Open gsssrao opened 6 years ago
@gsssrao I agree with you.
Dense points regression do not contain pose information, computing the least square transform is one solution of trade-off. This project 3DDFA also outputs 3x4 matrix, but without computing least square transform.
@cleardusk I agree that the network just regresses points and to compute the the fontalisation you will have to compute a transformation using these points (least squares of course is one such way).
But, what I have been pointing out is the fact that just computing 3x4 matrix using least squares would give rise to a non-rigid transformation. You can compute a rigid transformation if you change the code to compute say a Procrustes transform instead of a non-rigid transform.
Just wanted to mention that the frontalization routine which has been implemented can be erroneous.

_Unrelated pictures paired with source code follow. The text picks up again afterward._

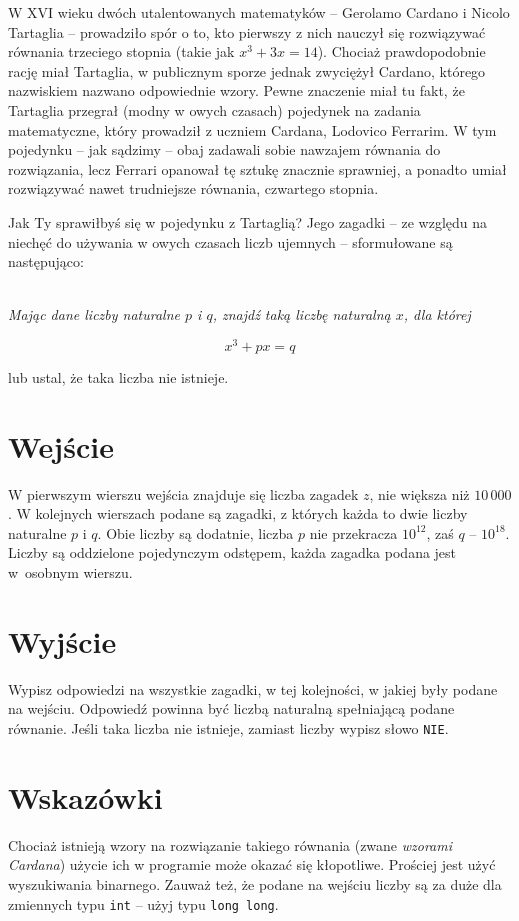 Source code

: \documentclass{spiral-kurs}
\begin{document}
\makeheader
%
   W XVI wieku dwóch utalentowanych matematyków -- Gerolamo Cardano i Nicolo Tartaglia -- prowadziło spór o to, kto pierwszy z nich nauczył się rozwiązywać równania trzeciego stopnia (takie jak $x^3 + 3x = 14$).
   Chociaż prawdopodobnie rację miał Tartaglia, w publicznym sporze jednak zwyciężył Cardano, którego nazwiskiem nazwano odpowiednie wzory. Pewne znaczenie miał tu fakt, że Tartaglia przegrał (modny w owych czasach) 
pojedynek na zadania matematyczne, który prowadził z uczniem Cardana, Lodovico Ferrarim.
   W tym pojedynku -- jak sądzimy -- obaj zadawali sobie nawzajem równania do rozwiązania, lecz Ferrari opanował tę sztukę znacznie sprawniej, a ponadto umiał rozwiązywać nawet trudniejsze równania, czwartego stopnia.

   Jak Ty sprawiłbyś się w pojedynku z Tartaglią? Jego zagadki -- ze względu na niechęć do używania w owych czasach liczb ujemnych -- sformułowane są następująco: \\\

   { \it
   Mając dane liczby naturalne $p$ i $q$, znajdź taką liczbę naturalną $x$, dla której

	$$x^3 + px = q$$

   lub ustal, że taka liczba nie istnieje.
   }

   \section{Wejście}
   W pierwszym wierszu wejścia znajduje się liczba zagadek $z$, nie większa niż $10\,000$. W kolejnych wierszach podane są zagadki, z których każda to dwie liczby naturalne $p$ i $q$. Obie liczby są dodatnie, liczba $p$ nie przekracza $10^{12}$, zaś $q$ -- $10^{18}$.
Liczby są oddzielone pojedynczym odstępem, każda zagadka podana jest w~osobnym wierszu.
  \section{Wyjście}
  Wypisz odpowiedzi na wszystkie zagadki, w tej kolejności, w jakiej były podane na wejściu. Odpowiedź powinna być liczbą naturalną spełniającą podane równanie. Jeśli taka liczba nie istnieje, zamiast liczby wypisz słowo {\tt NIE}.

  \section{Wskazówki}
  Chociaż istnieją wzory na rozwiązanie takiego równania (zwane {\it wzorami Cardana}) użycie ich w programie może okazać się kłopotliwe. Prościej jest użyć wyszukiwania binarnego. 
Zauważ też, że podane na wejściu liczby są za duże dla zmiennych typu {\tt int} -- użyj typu {\tt long long}.


  
\end{document}
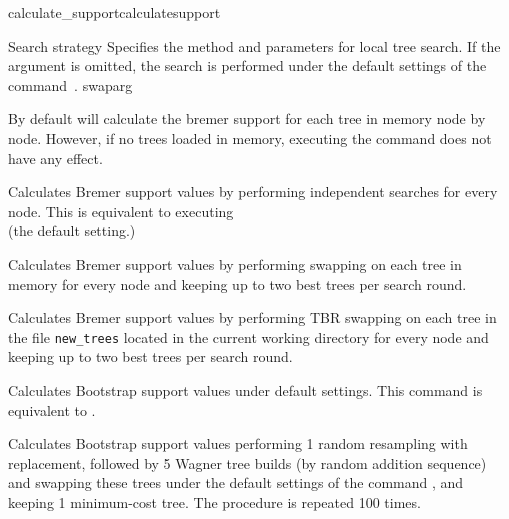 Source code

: \begin{command}{calculate\_support}{calculatesupport}
\begin{arguments}
\begin{argumentgroup}{Search strategy}
            {Specifies the method and parameters for local tree search. If the
            argument  is omitted, the search is performed under
            the default settings of the command~.} 
            {swaparg}
	     
        		\end{argumentgroup}

	\end{arguments}

    {By default \poy will calculate the bremer support for each tree in memory node by node.
    However, if no trees loaded in memory, executing the command
     does not have any effect.}

	\begin{poyexamples} 

            {Calculates Bremer support values by performing
            independent searches for every node. This is equivalent to executing \\
             (the default setting.)}
         
            {Calculates Bremer support values by performing swapping on 
            each tree in memory for every node and keeping up to two
            best trees per search round.}
          
            {Calculates Bremer support values by performing TBR swapping on 
            each tree in the file \texttt{new\_trees} located in the current
            working directory for every node and keeping up to two
            best trees per search round.}  
            
         {Calculates Bootstrap support values under default settings. This command
         is equivalent to .}
	
            {Calculates Bootstrap support values performing 1 random resampling with
            replacement, followed by 5 Wagner tree builds (by random addition sequence)
            and swapping these trees under the default settings of the command 
            , and keeping 1 minimum-cost tree. The procedure
            is repeated 100 times.}
        

\end{poyexamples}
\end{command}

The way you currently seem to be doing it is as follow: 1) Compute the least square transform (solves for 3x4 matrix) between the output vertices and the original front facing face model (probably a Basel Face Model). 2) But, since the transformation you are computing is a general 3x4, it would also have shear, scale ... 3) Hence, the frontalized face would look different from the face before undergoing transformation. This is because the original front facing face model i.e
canonical_vertices
don't have the same face shape as the face which you want to frontalize."I completely agree that the current implementation frontalizes the mesh", but ideally you would want to frontalize it without changing its structure i.e by computing a rigid transform like a Procrustes. In the current implementation for example, say if you give it an oval face, it squashes it to a circle during frontalization.